Source Evaluator for High School
High school students are producing research papers with sources they found in 30 seconds on Google, without any framework for evaluating whether those sources are credible, current, or appropriate for academic work. The AI Source Evaluator teaches the CRAAP test (Currency, Relevance, Authority, Accuracy, Purpose) and SIFT framework interactively: students enter a source URL or paste a citation, and the tool generates a structured credibility analysis with specific questions for each evaluation dimension. Teachers who use the tool report that students stop citing Wikipedia as a primary source and start distinguishing between peer-reviewed research and opinion content.
How High School Students Use the Source Evaluator
Real classroom scenarios showing how structured source evaluation improves research quality for high school students.
Research paper: evaluating a mix of web sources before the annotated bibliography
A 10th-grade English teacher requires students to submit a source evaluation checklist alongside their annotated bibliography. Students do not know how to evaluate sources beyond whether the website looks official. The teacher uses the source evaluator to model the process: students enter each source URL, and the tool generates a CRAAP analysis with specific questions about the author credentials, publication date, and potential bias. After the modeling session, 80 percent of students revise at least one source in their bibliography, replacing a low-quality web source with a more authoritative one.
AP Language: evaluating synthesis essay sources for credibility
An AP Language teacher uses the source evaluator as a synthesis essay preparation activity.

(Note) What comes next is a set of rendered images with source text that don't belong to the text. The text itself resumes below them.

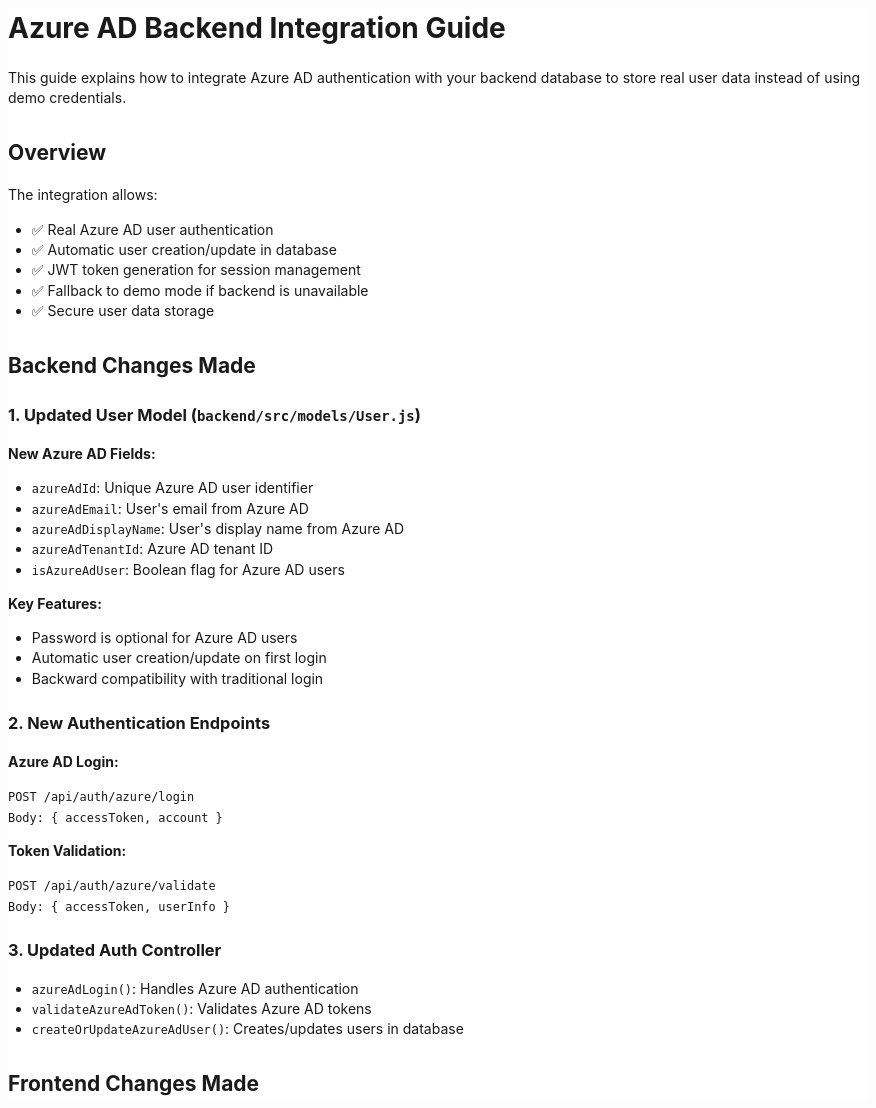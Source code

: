 # Azure AD Backend Integration Guide

This guide explains how to integrate Azure AD authentication with your backend database to store real user data instead of using demo credentials.

## Overview

The integration allows:
- ✅ Real Azure AD user authentication
- ✅ Automatic user creation/update in database
- ✅ JWT token generation for session management
- ✅ Fallback to demo mode if backend is unavailable
- ✅ Secure user data storage

## Backend Changes Made

### 1. Updated User Model (`backend/src/models/User.js`)

**New Azure AD Fields:**
- `azureAdId`: Unique Azure AD user identifier
- `azureAdEmail`: User's email from Azure AD
- `azureAdDisplayName`: User's display name from Azure AD
- `azureAdTenantId`: Azure AD tenant ID
- `isAzureAdUser`: Boolean flag for Azure AD users

**Key Features:**
- Password is optional for Azure AD users
- Automatic user creation/update on first login
- Backward compatibility with traditional login

### 2. New Authentication Endpoints

**Azure AD Login:**
```
POST /api/auth/azure/login
Body: { accessToken, account }
```

**Token Validation:**
```
POST /api/auth/azure/validate
Body: { accessToken, userInfo }
```

### 3. Updated Auth Controller

- `azureAdLogin()`: Handles Azure AD authentication
- `validateAzureAdToken()`: Validates Azure AD tokens
- `createOrUpdateAzureAdUser()`: Creates/updates users in database

## Frontend Changes Made
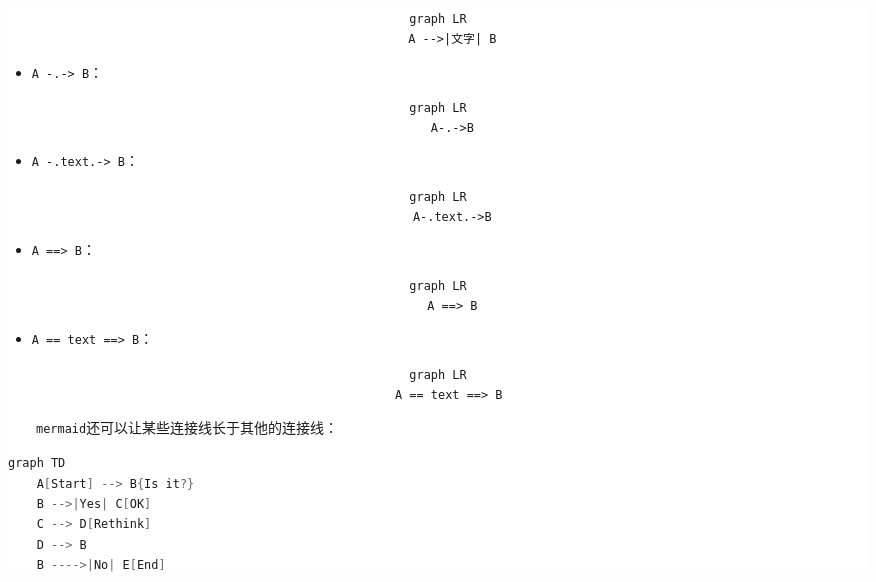 <div align="center">

``` mermaid
graph LR
    A -->|文字| B
```

</div>

- `A -.-> B`：

<div align="center">

``` mermaid
graph LR
    A-.->B
```

</div>

- `A -.text.-> B`：

<div align="center">

``` mermaid
graph LR
    A-.text.->B
```

</div>

- `A ==> B`：

<div align="center">

``` mermaid
graph LR
    A ==> B
```

</div>

- `A == text ==> B`：

<div align="center">

``` mermaid
graph LR
   A == text ==> B
```

</div>

&emsp;&emsp;`mermaid`还可以让某些连接线长于其他的连接线：

``` cpp
graph TD
    A[Start] --> B{Is it?}
    B -->|Yes| C[OK]
    C --> D[Rethink]
    D --> B
    B ---->|No| E[End]
```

Students evaluate each of the provided sources before writing, generating a credibility profile for each one. The tool identifies which sources are strongest for evidence versus which are strongest for perspective, helping students make strategic decisions about how to use each source in their synthesis. Students who complete the source evaluation before writing produce essays that more effectively distinguish between different types of source authority.
Junior research project: building a source quality filter before the outline
An 11th-grade history teacher requires students to evaluate all sources before submitting their research outline. Students frequently use sources they found on partisan websites without recognizing the bias. The source evaluator generates a purpose and bias analysis for each source, flagging sources with explicit advocacy missions and explaining what that means for how the source can be used. Students learn to use biased sources as primary sources documenting a perspective rather than as neutral evidence.